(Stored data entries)

= = = = =

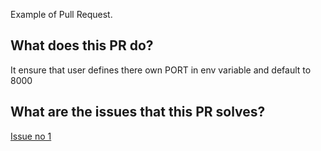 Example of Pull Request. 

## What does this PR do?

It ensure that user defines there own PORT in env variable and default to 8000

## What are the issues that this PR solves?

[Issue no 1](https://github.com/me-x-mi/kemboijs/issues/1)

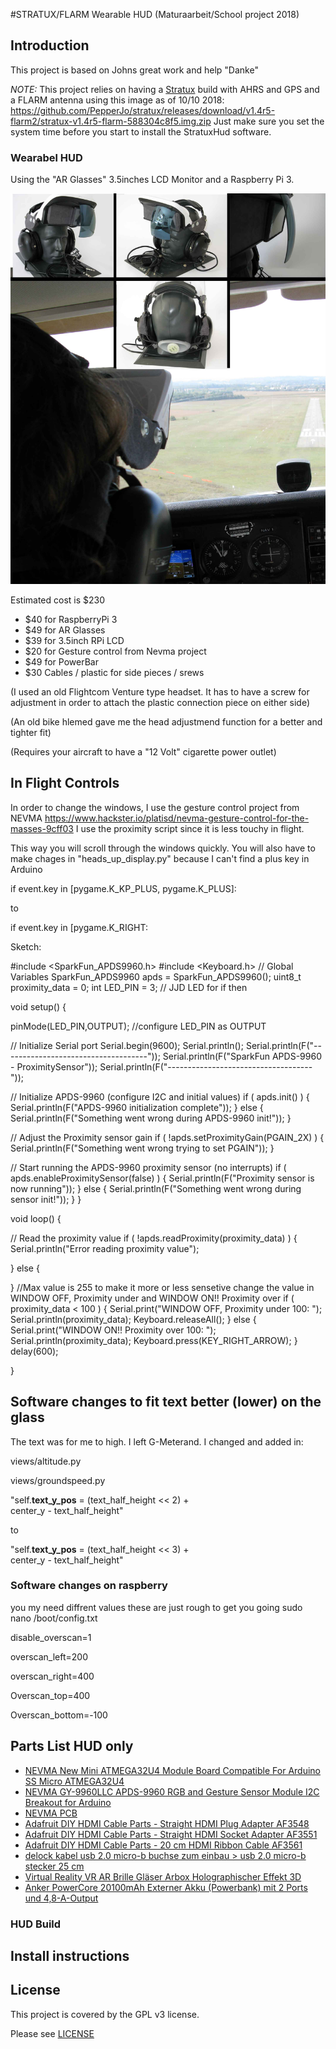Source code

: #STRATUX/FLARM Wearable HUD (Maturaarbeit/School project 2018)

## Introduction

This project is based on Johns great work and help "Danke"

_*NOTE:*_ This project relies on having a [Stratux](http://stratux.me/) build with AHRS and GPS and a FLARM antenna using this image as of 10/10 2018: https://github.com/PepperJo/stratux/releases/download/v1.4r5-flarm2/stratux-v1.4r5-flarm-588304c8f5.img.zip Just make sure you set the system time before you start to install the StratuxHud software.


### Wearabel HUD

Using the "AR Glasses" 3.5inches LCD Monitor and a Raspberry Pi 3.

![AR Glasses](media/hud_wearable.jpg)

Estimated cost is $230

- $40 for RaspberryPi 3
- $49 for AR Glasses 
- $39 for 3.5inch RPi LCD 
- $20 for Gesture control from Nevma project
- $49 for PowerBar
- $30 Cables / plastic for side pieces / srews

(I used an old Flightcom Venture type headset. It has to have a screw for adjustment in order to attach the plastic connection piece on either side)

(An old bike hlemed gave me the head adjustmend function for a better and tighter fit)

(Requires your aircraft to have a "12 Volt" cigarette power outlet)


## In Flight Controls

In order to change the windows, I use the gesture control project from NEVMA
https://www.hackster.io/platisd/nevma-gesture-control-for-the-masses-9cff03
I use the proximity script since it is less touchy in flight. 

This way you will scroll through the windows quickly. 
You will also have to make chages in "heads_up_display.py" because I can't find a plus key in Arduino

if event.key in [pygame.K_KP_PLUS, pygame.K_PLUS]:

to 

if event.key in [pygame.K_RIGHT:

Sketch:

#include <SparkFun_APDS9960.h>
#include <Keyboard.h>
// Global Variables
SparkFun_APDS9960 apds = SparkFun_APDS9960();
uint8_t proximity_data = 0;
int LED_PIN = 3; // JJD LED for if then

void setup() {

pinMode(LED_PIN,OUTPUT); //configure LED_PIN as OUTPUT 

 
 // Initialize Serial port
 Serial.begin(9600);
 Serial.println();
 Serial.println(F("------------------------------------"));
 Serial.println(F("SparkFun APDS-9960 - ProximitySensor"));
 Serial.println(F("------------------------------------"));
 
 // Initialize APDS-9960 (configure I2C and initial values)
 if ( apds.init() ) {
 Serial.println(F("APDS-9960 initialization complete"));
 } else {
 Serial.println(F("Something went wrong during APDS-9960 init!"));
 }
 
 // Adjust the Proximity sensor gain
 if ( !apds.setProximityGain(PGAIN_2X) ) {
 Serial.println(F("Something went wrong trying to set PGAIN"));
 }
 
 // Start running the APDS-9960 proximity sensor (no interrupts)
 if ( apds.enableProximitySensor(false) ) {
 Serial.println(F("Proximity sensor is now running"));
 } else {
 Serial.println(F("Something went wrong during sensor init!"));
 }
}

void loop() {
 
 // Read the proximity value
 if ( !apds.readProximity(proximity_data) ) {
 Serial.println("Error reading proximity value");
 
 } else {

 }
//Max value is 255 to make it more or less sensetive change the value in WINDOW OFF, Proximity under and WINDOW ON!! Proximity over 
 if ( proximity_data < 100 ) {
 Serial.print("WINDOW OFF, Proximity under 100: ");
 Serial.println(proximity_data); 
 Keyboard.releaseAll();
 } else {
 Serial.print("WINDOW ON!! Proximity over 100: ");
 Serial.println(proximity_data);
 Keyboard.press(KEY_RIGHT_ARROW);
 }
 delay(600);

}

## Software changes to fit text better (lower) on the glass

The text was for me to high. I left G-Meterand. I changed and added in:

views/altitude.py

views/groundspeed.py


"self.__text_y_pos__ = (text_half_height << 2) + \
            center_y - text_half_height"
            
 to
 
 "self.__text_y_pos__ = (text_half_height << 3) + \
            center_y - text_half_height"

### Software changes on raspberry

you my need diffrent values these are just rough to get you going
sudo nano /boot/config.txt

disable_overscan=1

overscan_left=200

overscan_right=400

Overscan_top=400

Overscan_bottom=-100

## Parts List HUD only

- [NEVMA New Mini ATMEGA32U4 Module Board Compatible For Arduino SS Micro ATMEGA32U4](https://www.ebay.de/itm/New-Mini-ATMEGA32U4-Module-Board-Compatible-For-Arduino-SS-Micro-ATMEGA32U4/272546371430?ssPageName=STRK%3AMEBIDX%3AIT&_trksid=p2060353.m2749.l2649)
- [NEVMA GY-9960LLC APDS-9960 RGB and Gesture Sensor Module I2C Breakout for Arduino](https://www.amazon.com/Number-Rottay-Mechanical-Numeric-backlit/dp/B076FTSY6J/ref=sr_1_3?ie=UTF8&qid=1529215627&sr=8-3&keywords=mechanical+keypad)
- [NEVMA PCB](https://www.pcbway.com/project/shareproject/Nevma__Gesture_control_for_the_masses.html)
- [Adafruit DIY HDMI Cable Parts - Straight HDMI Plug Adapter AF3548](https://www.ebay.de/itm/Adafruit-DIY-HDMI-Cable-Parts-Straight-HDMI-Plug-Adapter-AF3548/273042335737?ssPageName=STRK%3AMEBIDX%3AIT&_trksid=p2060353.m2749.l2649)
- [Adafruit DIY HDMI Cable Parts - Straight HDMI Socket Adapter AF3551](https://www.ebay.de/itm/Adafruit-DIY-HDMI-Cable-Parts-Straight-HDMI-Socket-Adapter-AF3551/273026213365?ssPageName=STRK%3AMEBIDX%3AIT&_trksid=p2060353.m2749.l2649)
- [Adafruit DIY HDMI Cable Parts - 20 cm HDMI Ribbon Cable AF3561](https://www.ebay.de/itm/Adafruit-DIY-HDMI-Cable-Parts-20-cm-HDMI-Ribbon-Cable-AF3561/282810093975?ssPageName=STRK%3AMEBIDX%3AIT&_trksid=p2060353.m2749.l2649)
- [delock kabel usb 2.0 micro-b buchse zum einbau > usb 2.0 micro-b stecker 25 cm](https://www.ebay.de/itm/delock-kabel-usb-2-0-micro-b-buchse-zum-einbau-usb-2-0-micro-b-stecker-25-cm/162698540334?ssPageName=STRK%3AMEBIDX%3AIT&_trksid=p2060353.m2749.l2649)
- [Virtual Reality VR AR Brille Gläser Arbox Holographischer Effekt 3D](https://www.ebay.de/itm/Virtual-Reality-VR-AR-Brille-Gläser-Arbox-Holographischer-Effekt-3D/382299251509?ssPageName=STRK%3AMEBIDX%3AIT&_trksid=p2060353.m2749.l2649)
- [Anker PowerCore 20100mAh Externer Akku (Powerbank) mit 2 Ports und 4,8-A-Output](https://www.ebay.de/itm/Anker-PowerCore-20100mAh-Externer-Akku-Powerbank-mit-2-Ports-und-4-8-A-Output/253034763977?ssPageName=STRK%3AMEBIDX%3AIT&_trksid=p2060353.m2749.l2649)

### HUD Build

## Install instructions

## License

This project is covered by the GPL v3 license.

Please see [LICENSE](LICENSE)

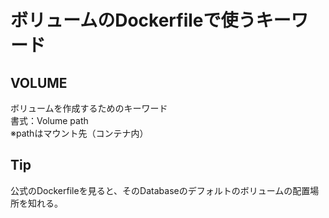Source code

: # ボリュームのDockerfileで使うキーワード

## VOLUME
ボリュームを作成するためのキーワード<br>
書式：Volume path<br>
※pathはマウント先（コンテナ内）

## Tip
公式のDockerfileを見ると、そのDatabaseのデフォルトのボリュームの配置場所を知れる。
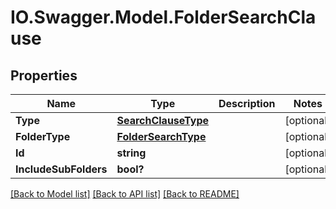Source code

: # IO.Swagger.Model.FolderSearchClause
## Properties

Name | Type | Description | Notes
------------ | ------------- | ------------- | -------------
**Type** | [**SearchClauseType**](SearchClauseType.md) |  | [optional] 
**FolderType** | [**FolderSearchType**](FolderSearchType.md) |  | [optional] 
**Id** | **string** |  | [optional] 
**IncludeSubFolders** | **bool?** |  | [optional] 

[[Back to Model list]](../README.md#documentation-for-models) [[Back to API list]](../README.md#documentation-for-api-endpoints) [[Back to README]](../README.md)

= = = = =

** Work required **
The exact lines from the beginning of the data through the one that contains "- $39 for 3.5inch RPi LCD" must be given again, both ends included, and pictures must be left out.

** Your response **
 Example of Pull Request. 

## What does this PR do?

It ensure that user defines there own PORT in env variable and default to 8000

## What are the issues that this PR solves?

[Issue no 1](https://github.com/me-x-mi/kemboijs/issues/1)

Source code

: #STRATUX/FLARM Wearable HUD (Maturaarbeit/School project 2018)

## Introduction

This project is based on Johns great work and help "Danke"

_*NOTE:*_ This project relies on having a [Stratux](http://stratux.me/) build with AHRS and GPS and a FLARM antenna using this image as of 10/10 2018: https://github.com/PepperJo/stratux/releases/download/v1.4r5-flarm2/stratux-v1.4r5-flarm-588304c8f5.img.zip Just make sure you set the system time before you start to install the StratuxHud software.


### Wearabel HUD

Using the "AR Glasses" 3.5inches LCD Monitor and a Raspberry Pi 3.

![AR Glasses](media/hud_wearable.jpg)

Estimated cost is $230

- $40 for RaspberryPi 3
- $49 for AR Glasses 
- $39 for 3.5inch RPi LCD 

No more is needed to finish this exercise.